This is a dynamic problem with one dof, assuming that the pawl movement can be described only by its angle of rotation. The moment Mp generated by the flywheel rotation ωv in which the vane is fixed in Cr opposes the return spring force Fm.

The pawl can move by angle θ. Assuming also that the pawl rotation angle is small, the approximation error for a straight line is not significant for evaluating movement at the pawl tip. Therefore, in the proposed model, the angular displacement is simplified for a linear displacement Δx.
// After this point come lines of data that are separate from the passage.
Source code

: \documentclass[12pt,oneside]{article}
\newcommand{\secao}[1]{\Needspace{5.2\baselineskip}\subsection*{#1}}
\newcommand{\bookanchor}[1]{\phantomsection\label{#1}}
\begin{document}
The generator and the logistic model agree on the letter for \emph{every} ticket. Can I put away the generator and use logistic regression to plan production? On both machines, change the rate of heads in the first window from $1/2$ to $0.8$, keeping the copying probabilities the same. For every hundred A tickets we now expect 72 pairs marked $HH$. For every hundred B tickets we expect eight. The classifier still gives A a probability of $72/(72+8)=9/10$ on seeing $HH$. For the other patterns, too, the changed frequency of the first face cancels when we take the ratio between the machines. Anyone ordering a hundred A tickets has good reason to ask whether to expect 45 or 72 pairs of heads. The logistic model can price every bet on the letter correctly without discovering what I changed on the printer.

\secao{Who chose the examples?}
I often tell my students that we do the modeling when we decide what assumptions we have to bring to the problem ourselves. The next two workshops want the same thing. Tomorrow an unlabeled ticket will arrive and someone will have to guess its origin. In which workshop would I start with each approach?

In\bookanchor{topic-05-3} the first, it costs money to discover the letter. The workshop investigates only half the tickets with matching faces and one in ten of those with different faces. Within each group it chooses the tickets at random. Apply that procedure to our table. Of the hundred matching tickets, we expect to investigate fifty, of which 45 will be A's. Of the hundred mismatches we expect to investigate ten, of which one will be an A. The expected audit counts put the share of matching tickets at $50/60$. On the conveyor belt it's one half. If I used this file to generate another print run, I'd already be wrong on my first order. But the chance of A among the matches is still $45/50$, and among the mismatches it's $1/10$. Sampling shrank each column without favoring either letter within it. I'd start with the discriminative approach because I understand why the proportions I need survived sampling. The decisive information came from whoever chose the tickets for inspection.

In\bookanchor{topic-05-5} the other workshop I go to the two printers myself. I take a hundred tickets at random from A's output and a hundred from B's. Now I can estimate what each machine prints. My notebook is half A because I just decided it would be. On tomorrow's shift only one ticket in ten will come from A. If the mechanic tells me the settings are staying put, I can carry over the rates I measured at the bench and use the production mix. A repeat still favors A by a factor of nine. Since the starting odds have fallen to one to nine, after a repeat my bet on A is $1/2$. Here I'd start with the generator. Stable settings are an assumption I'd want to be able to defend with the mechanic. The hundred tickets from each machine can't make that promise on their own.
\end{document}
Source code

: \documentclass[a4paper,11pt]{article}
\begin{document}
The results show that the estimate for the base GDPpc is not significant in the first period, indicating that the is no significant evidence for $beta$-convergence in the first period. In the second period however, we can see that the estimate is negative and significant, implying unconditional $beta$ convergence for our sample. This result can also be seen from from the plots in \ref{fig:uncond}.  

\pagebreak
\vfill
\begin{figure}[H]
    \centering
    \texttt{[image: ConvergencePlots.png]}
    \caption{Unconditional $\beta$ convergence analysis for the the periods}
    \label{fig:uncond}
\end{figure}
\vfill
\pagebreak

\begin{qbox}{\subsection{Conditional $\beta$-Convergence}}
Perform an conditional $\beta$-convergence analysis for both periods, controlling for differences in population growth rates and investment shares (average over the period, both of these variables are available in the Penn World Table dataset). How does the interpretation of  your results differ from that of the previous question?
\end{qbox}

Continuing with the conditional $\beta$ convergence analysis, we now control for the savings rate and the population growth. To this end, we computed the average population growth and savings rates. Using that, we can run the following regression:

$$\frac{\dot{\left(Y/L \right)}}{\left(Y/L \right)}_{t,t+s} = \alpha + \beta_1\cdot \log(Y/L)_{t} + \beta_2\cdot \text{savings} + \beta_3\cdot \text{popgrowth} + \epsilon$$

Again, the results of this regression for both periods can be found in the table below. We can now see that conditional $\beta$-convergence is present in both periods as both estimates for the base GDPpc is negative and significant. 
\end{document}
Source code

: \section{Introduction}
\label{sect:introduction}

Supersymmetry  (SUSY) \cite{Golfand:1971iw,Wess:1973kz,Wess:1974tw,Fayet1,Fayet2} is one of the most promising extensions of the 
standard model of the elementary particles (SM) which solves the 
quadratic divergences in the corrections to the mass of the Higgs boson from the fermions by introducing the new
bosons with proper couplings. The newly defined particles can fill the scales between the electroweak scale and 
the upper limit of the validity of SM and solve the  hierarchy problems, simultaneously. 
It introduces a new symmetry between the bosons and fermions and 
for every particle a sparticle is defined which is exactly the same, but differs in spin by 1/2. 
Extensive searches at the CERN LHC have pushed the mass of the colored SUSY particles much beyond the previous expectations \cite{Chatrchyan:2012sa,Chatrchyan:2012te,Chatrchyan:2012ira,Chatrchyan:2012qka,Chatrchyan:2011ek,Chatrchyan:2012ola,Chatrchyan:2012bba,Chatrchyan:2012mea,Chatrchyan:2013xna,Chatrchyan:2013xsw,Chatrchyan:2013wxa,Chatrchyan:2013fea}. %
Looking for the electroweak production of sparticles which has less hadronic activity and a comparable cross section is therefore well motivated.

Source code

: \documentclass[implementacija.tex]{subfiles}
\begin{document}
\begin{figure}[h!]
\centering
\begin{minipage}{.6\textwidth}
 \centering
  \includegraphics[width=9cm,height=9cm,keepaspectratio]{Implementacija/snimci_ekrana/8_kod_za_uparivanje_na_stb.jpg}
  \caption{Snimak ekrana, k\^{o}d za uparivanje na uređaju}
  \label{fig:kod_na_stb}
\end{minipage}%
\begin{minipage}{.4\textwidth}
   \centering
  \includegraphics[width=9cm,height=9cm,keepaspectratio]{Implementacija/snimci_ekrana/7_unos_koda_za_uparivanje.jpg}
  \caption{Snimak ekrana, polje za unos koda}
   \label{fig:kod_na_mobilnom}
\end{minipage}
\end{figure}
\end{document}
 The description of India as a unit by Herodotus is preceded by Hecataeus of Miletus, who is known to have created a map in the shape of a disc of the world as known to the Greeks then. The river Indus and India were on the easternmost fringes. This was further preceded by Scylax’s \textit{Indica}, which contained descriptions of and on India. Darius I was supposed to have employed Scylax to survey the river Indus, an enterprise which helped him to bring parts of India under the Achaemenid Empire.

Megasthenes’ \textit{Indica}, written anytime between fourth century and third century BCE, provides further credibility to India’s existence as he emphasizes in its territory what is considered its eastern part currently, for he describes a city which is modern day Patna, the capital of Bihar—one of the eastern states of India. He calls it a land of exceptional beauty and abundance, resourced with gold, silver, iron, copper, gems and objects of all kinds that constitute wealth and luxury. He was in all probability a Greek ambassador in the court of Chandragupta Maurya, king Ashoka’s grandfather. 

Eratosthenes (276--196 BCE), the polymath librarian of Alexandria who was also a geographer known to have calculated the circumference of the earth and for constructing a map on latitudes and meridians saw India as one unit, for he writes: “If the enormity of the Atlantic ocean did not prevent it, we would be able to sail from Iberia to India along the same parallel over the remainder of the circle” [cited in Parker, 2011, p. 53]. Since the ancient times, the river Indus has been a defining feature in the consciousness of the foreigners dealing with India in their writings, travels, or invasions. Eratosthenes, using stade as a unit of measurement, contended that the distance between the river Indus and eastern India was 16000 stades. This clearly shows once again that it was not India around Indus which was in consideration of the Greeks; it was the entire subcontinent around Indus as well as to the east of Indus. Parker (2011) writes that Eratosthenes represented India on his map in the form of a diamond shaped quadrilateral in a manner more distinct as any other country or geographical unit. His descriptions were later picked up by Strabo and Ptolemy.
The effective force is a function of the radially directed centripetal acceleration of the flywheel rotation center, exactly opposing the inertia force required for the pawl rotational movement. The model neglects Coriolis acceleration, because movement at the pawl tip takes place over a short distance. Further, it is constrained by the arc defined by the pawl rotation center and its respective length. The model as an iconic representation is shown in Fig. 5, and it was experimentally validated as discussed in [22, 23].
Fig. 5

Dynamic model to study the pawl decoupling effect

Note that the pawl is modeled as a concentrated mass, connected by a lever arm to a pin or pivot. The pawl is also subject to an inertia force generated by the flywheel acceleration, being also subjected to a compression spring force. The ratchet profile is modeled as a cam profile.

Simulation model used a recorded ICE experimental rotational speed as input. An external data file from actual bench testing was input into a cam profile with cam follower model to represent the ratchet profile. The cam profile was defined by an external ASCII file containing geometric data. The model ignores the effect of pawl bounce on the ratchet profile. The angular displacement of the cam is defined by the differential equation shown in Eq. (3):
$$\frac{{{\text{d}}\theta_{\text{c}} }}{{{\text{d}}t}} = \frac{360}{60}\omega_{\text{c}}$$
(3)
where θc = angular displacement of the cam and ωc = rotary velocity of the cam.
The transform ratio is obtained by derivation of the cam profile with respect to the cam angle a, as defined by Eq. (4):
$$tf_{\text{ratio}} = \frac{1}{1000}\frac{360}{2\pi }\frac{{{\text{d}}x}}{{{\text{d}}a}}$$
(4)
The linear velocity vc and displacement lc of the cam follower are computed with Eqs. (5) and (6):
$$v_{\text{c}} = \frac{2\pi }{60}tf_{\text{ratio}}\,\omega_{\text{c}}$$
(5)
$$l_{\text{c}} = \frac{1}{1000}x\,\theta_{\text{c}}$$
(6)
Finally, the torque tc applied to the cam is computed based on cam force fc with Eq. (7):
$$t_{\text{c}} = tf_{\text{ratio}}\,f_{\text{c}}$$
(7)

The model also has an elastic contact between two bodies in linear motion to represent the nonlinearity present when the ratchet profile is not in contact with the pawl. The gap or clearance is calculated and a zero or negative gap implies contact. Therefore, if there is no contact, the two bodies move independently. When contact occurs, a contact force is applied to both bodies. This effect consists of a spring force and a damping force. To give continuity to this force, the damping coefficient is modified so that it is zero at first contact and approaches its full value asymptotically, achieving 95% of its full value according to the specified penetration.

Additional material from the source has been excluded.